■ Task input:

+++

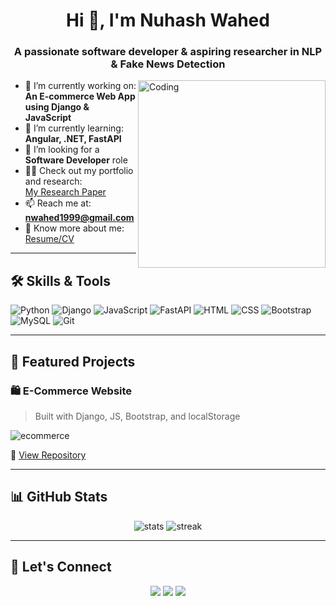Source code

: <h1 align="center">Hi 👋, I'm Nuhash Wahed</h1>
<h3 align="center">A passionate software developer & aspiring researcher in NLP & Fake News Detection</h3>

<img align="right" alt="Coding" width="300" src="https://media.giphy.com/media/qgQUggAC3Pfv687qPC/giphy.gif">

- 🔭 I’m currently working on: **An E-commerce Web App using Django & JavaScript**
- 🌱 I’m currently learning: **Angular, .NET, FastAPI**
- 💼 I’m looking for a **Software Developer** role
- 👨‍💻 Check out my portfolio and research:  
  [My Research Paper](https://peerj.com/articles/cs-1669) 
- 📫 Reach me at: **nwahed1999@gmail.com**
- 📄 Know more about me: [Resume/CV](https://github.com/NuhashWahed/NuhashWahed/blob/main/Nuhash(CV).pdf)

---

## 🛠️ Skills & Tools

![Python](https://img.shields.io/badge/-Python-333?style=for-the-badge&logo=python)
![Django](https://img.shields.io/badge/-Django-092E20?style=for-the-badge&logo=django)
![JavaScript](https://img.shields.io/badge/-JavaScript-F7DF1E?style=for-the-badge&logo=javascript&logoColor=black)
![FastAPI](https://img.shields.io/badge/-FastAPI-009688?style=for-the-badge&logo=fastapi)
![HTML](https://img.shields.io/badge/-HTML5-E34F26?style=for-the-badge&logo=html5&logoColor=white)
![CSS](https://img.shields.io/badge/-CSS3-1572B6?style=for-the-badge&logo=css3)
![Bootstrap](https://img.shields.io/badge/-Bootstrap-563D7C?style=for-the-badge&logo=bootstrap)
![MySQL](https://img.shields.io/badge/-MySQL-4479A1?style=for-the-badge&logo=mysql)
![Git](https://img.shields.io/badge/-Git-F05032?style=for-the-badge&logo=git)

---

## 📌 Featured Projects

### 🛍️ E-Commerce Website
> Built with Django, JS, Bootstrap, and localStorage

![ecommerce](https://raw.githubusercontent.com/your-username/your-repo-name/main/screenshots/ecommerce.gif)

🔗 [View Repository](#)

---

## 📊 GitHub Stats

<p align="center">
  <img src="https://github-readme-stats.vercel.app/api?username=nuhashwahed&show_icons=true&theme=tokyonight" alt="stats" />
  <img src="https://github-readme-streak-stats.herokuapp.com/?user=nuhashwahed&theme=tokyonight" alt="streak" />
</p>

---

## 🤝 Let's Connect

<p align="center">
  <a href="mailto:nwahed1999@gmail.com"><img src="https://img.shields.io/badge/-Email-red?style=for-the-badge&logo=gmail&logoColor=white"></a>
  <a href="https://linkedin.com/in/nuhashwahed"><img src="https://img.shields.io/badge/-LinkedIn-blue?style=for-the-badge&logo=linkedin&logoColor=white"></a>
  <a href="https://github.com/nuhashwahed"><img src="https://img.shields.io/badge/-GitHub-black?style=for-the-badge&logo=github&logoColor=white"></a>
</p>
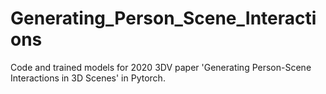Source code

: # Generating_Person_Scene_Interactions
Code and trained models for 2020 3DV paper 'Generating Person-Scene Interactions in 3D Scenes' in Pytorch.

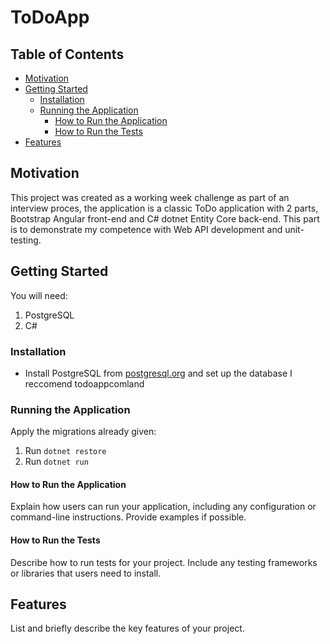 # ToDoApp

## Table of Contents
- [Motivation](#motivation)
- [Getting Started](#getting-started)
  - [Installation](#installation)
  - [Running the Application](#running-the-application)
    - [How to Run the Application](#how-to-run-the-application)
    - [How to Run the Tests](#how-to-run-the-tests)
- [Features](#features)

## Motivation
This project was created as a working week challenge as part of an interview proces, the application is a classic ToDo application with 2 parts, Bootstrap Angular front-end and C# dotnet Entity Core back-end. This part is to demonstrate my competence with Web API development and unit-testing.

## Getting Started
You will need:
1. PostgreSQL
2. C# 

### Installation
- Install PostgreSQL from [postgresql.org](https://www.postgresql.org/download/) and set up the database I reccomend todoappcomland

### Running the Application
Apply the migrations already given:
1. Run `dotnet restore`
2. Run `dotnet run`

#### How to Run the Application
Explain how users can run your application, including any configuration or command-line instructions. Provide examples if possible.

#### How to Run the Tests
Describe how to run tests for your project. Include any testing frameworks or libraries that users need to install.

## Features
List and briefly describe the key features of your project.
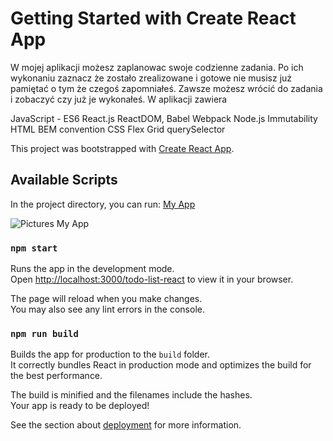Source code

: # Getting Started with Create React App
W mojej aplikacji możesz zaplanowac swoje codzienne zadania. Po ich wykonaniu zaznacz że zostało zrealizowane i gotowe nie musisz już pamiętać o tym że czegoś zapomniałeś. Zawsze możesz wrócić do zadania i zobaczyć czy już je wykonałeś. 
W aplikacji zawiera

JavaScript - ES6
React.js
ReactDOM, Babel
Webpack
Node.js
Immutability
HTML
BEM convention
CSS
Flex
Grid
querySelector

This project was bootstrapped with [Create React App](https://github.com/ArturWieczfninski/todolistreact2025/settings/pages).

## Available Scripts

In the project directory, you can run: [My App](http://localhost:3000/todo-list-react)

![Pictures My App](public/MyApp.png)

### `npm start`

Runs the app in the development mode.\
Open [http://localhost:3000/todo-list-react](http://localhost:3000) to view it in your browser.

The page will reload when you make changes.\
You may also see any lint errors in the console.

### `npm run build`

Builds the app for production to the `build` folder.\
It correctly bundles React in production mode and optimizes the build for the best performance.

The build is minified and the filenames include the hashes.\
Your app is ready to be deployed!

See the section about [deployment](https://facebook.github.io/create-react-app/docs/deployment) for more information.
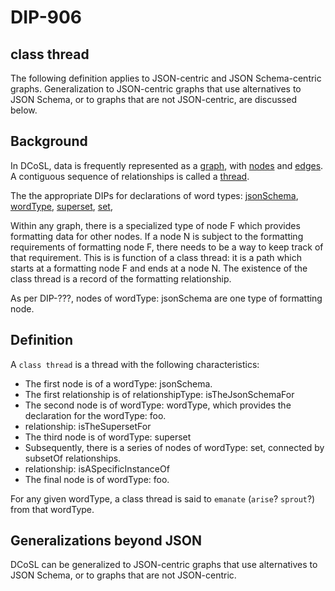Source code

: DIP-906
======

class thread
------------------------------

The following definition applies to JSON-centric and JSON Schema-centric graphs. Generalization to JSON-centric graphs that use alternatives to JSON Schema, or to graphs that are not JSON-centric, are discussed below.

## Background

In DCoSL, data is frequently represented as a [graph](../../glossary/graph.md), with [nodes](../../glossary/node.md) and [edges](../../glossary/relationship.md). A contiguous sequence of relationships is called a [thread](../../glossary/thread.md). 

The the appropriate DIPs for declarations of word types: [jsonSchema](../../glossary/jsonSchema.md), [wordType](../../glossary/wordType.md), [superset](../../glossary/superset.md), [set](../../glossary/set.md),

Within any graph, there is a specialized type of node F which provides formatting data for other nodes. If a node N is subject to the formatting requirements of formatting node F, there needs to be a way to keep track of that requirement. This is is function of a class thread: it is a path which starts at a formatting node F and ends at a node N. The existence of the class thread is a record of the formatting relationship.

As per DIP-???, nodes of wordType: jsonSchema are one type of formatting node.

## Definition

A `class thread` is a thread with the following characteristics:

- The first node is of a wordType: jsonSchema.
- The first relationship is of relationshipType: isTheJsonSchemaFor
- The second node is of wordType: wordType, which provides the declaration for the wordType: foo.
- relationship: isTheSupersetFor
- The third node is of wordType: superset
- Subsequently, there is a series of nodes of wordType: set, connected by subsetOf relationships.
- relationship: isASpecificInstanceOf
- The final node is of wordType: foo.

For any given wordType, a class thread is said to `emanate` (`arise`? `sprout`?) from that wordType.

## Generalizations beyond JSON

DCoSL can be generalized to JSON-centric graphs that use alternatives to JSON Schema, or to graphs that are not JSON-centric.

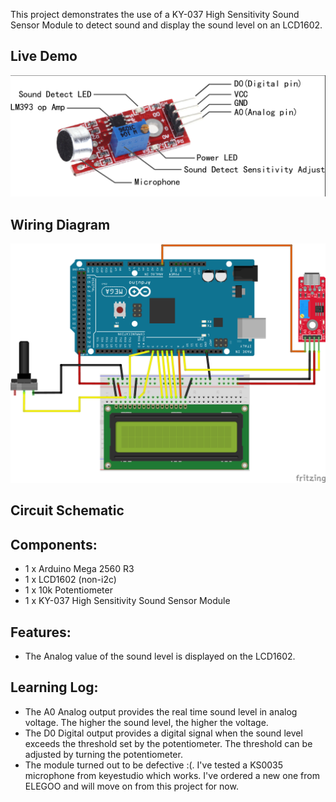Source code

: This project demonstrates the use of a KY-037 High Sensitivity Sound Sensor Module to detect sound and display the sound level on an LCD1602.

## Live Demo
[comment]: # (insert video in the next line)

![Sound Sensor Module Pinout](./Sound%20Sensor%20Module%20Pinout.png)

## Wiring Diagram


![Wiring Diagram](./Sound%20Sensor%20Module%20Wiring%20Diagram.png)
## Circuit Schematic

## Components:
- 1 x Arduino Mega 2560 R3
- 1 x LCD1602 (non-i2c)
- 1 x 10k Potentiometer
- 1 x KY-037 High Sensitivity Sound Sensor Module

## Features:
- The Analog value of the sound level is displayed on the LCD1602.

## Learning Log:
- The A0 Analog output provides the real time sound level in analog voltage. The higher the sound level, the higher the voltage.
- The D0 Digital output provides a digital signal when the sound level exceeds the threshold set by the potentiometer. The threshold can be adjusted by turning the potentiometer.
- The module turned out to be defective :(. I've tested a KS0035 microphone from keyestudio which works. I've ordered a new one from ELEGOO and will move on from this project for now.
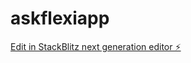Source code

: # askflexiapp

[Edit in StackBlitz next generation editor ⚡️](https://stackblitz.com/~/github.com/joshensongric/askflexiapp)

+++

■ Problem details: For every line of the records above that holds the word "dotnet", count one, and state the total only.

■ Your response: 3